该实验首先使用不同浓度(0、50、150、300、600、1 200 mg·L-1)的PbCl2溶液对鸡爪大黄浸种(24 h)进行培养萌发,测试重金属铅对鸡爪大黄的抑制效应,结果表明:随着PbCl2溶液处理浓度的增大,鸡爪大黄种子的发芽率、发芽势、活力指数均不同程度地下降,最后完全抑制鸡爪大黄种子的萌发。经多次实验,过低浓度的PbCl2溶液处理鸡爪大黄幼苗后各项生理指标较对照组无显著性差异(p>0.05),而过高浓度的PbCl2溶液处理使得鸡爪大黄幼苗叶片腐烂甚至出现死苗现象,故而该实验选择中间浓度为600 mg·L-1的PbCl2溶液对鸡爪大黄幼苗进行胁迫处理,既能保证幼苗的存活又可体现出各项生理指标较对照组的显著变化,从而通过施加外源NO来判断是否对幼苗的各项生理指标起到明显的缓解作用。

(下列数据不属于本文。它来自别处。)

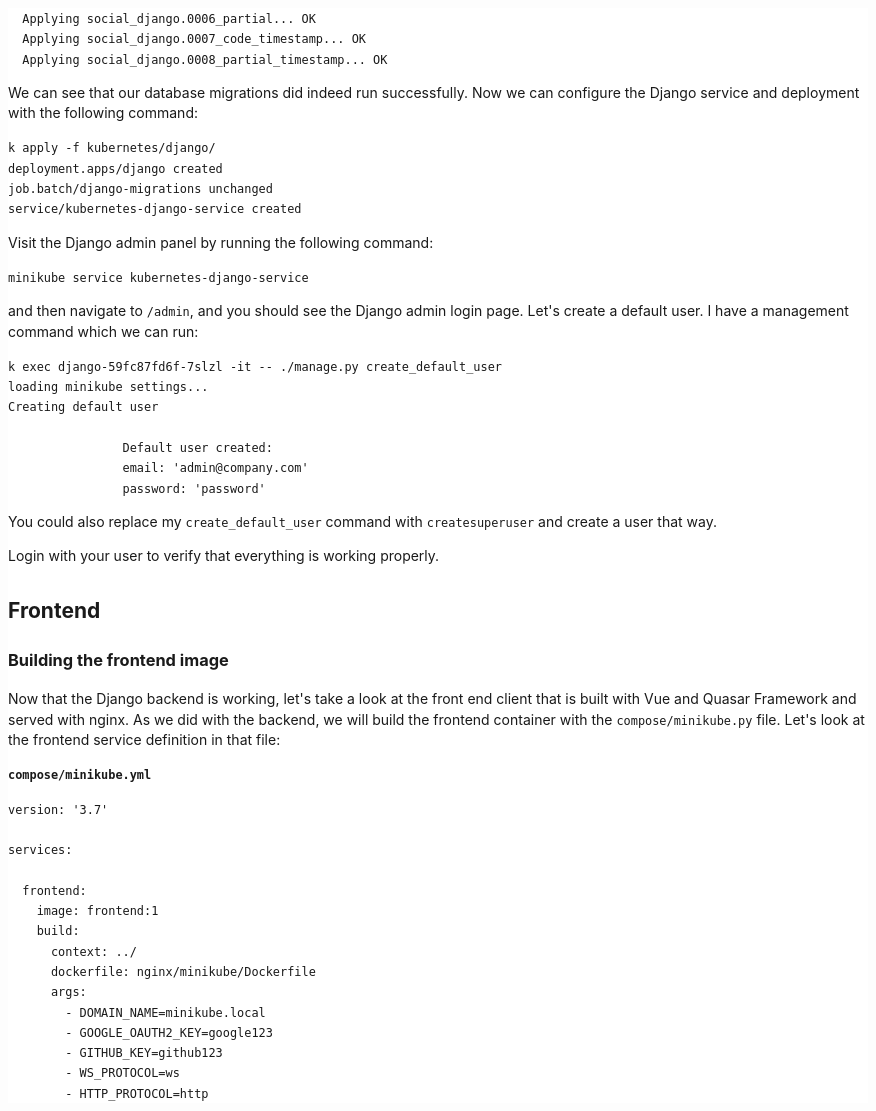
 ```
  Applying social_django.0006_partial... OK
  Applying social_django.0007_code_timestamp... OK
  Applying social_django.0008_partial_timestamp... OK
```

We can see that our database migrations did indeed run successfully. Now we can configure the Django service and deployment with the following command:

```
k apply -f kubernetes/django/
deployment.apps/django created
job.batch/django-migrations unchanged
service/kubernetes-django-service created
```

Visit the Django admin panel by running the following command:

```
minikube service kubernetes-django-service
```

and then navigate to `/admin`, and you should see the Django admin login page. Let's create a default user. I have a management command which we can run:

```
k exec django-59fc87fd6f-7slzl -it -- ./manage.py create_default_user
loading minikube settings...
Creating default user

                Default user created:
                email: 'admin@company.com'
                password: 'password'
```

You could also replace my `create_default_user` command with `createsuperuser` and create a user that way.

Login with your user to verify that everything is working properly.

## Frontend

### Building the frontend image

Now that the Django backend is working, let's take a look at the front end client that is built with Vue and Quasar Framework and served with nginx. As we did with the backend, we will build the frontend container with the `compose/minikube.py` file. Let's look at the frontend service definition in that file:

**`compose/minikube.yml`**

```
version: '3.7'

services:

  frontend:
    image: frontend:1
    build:
      context: ../
      dockerfile: nginx/minikube/Dockerfile
      args:
        - DOMAIN_NAME=minikube.local
        - GOOGLE_OAUTH2_KEY=google123
        - GITHUB_KEY=github123
        - WS_PROTOCOL=ws
        - HTTP_PROTOCOL=http
```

MDA是由O2·-引发的膜脂过氧化最终产物,该实验鸡爪大黄幼苗遭受PbCl2溶液胁迫后MDA含量大量积累,最佳浓度(200μmol·L-1)SNP溶液处理鸡爪大黄幼苗不仅减少了MDA的生成,并且提高了SOD、POD的活性,其机理是适宜浓度的外源NO中断了ROS诱发的链式反应及诱导抗氧化酶活性的升高,减弱了ROS的氧化损伤来避免细胞中不饱和脂肪酸的双键被氧化,从而减少了MDA的生成[19]。本实验研究结果与赵奕翔[20]的研究结果相吻合,赵奕翔探究了外源NO对盐胁迫下玉竹光合作用及抗氧化保护系统的影响,结果表明:外施NO可以提高玉竹幼苗体内抗氧化保护酶的活性,降低了MDA含量,提高了抗氧化保护酶的活性及渗透调节物质含量。幼苗受到胁迫后植物体内SOD活性升高是为了清除胁迫产生的超氧自由基,SOD通过催化O2·-发生歧化反应生成H2O2和O2,H2O2进一步被POD和CAT清除,这也是植物在长期进化过程中产生的一种自我保护的本能。与此同时,经200μmol·L-1SNP溶液缓解幼苗后发现,叶绿素(a+b)含量、Pro含量显著增加,REC显著降低,这与Yu等[21]的研究结果吻合,表明适宜浓度的外源NO增强了幼苗在逆境胁迫下叶绿素的合成,提高了渗透调节物质Pro的含量。Pro作为可溶性物质是植物体内组成蛋白质的主要成分之一,以游离的状态广泛存在于植物体内,因此植物可以通过累积Pro的含量来调节细胞的渗透平衡。REC显著降低意味着细胞膜得到了有效的保护,避免大量可溶性物质及导电性离子外渗。
结论:最佳浓度(200μmol·L-1) SNP溶液可提高鸡爪大黄幼苗体内抗氧化酶活性,增强幼苗ROS清除能力,降低细胞膜过氧化程度,增强细胞膜稳定性,进而抵御重金属Pb2+对药用植物鸡爪大黄幼苗的毒害。从而减少重金属Pb2+在药材中的富集量,达到增加药材产量、优化药材品质、提高农民经济收入的目的。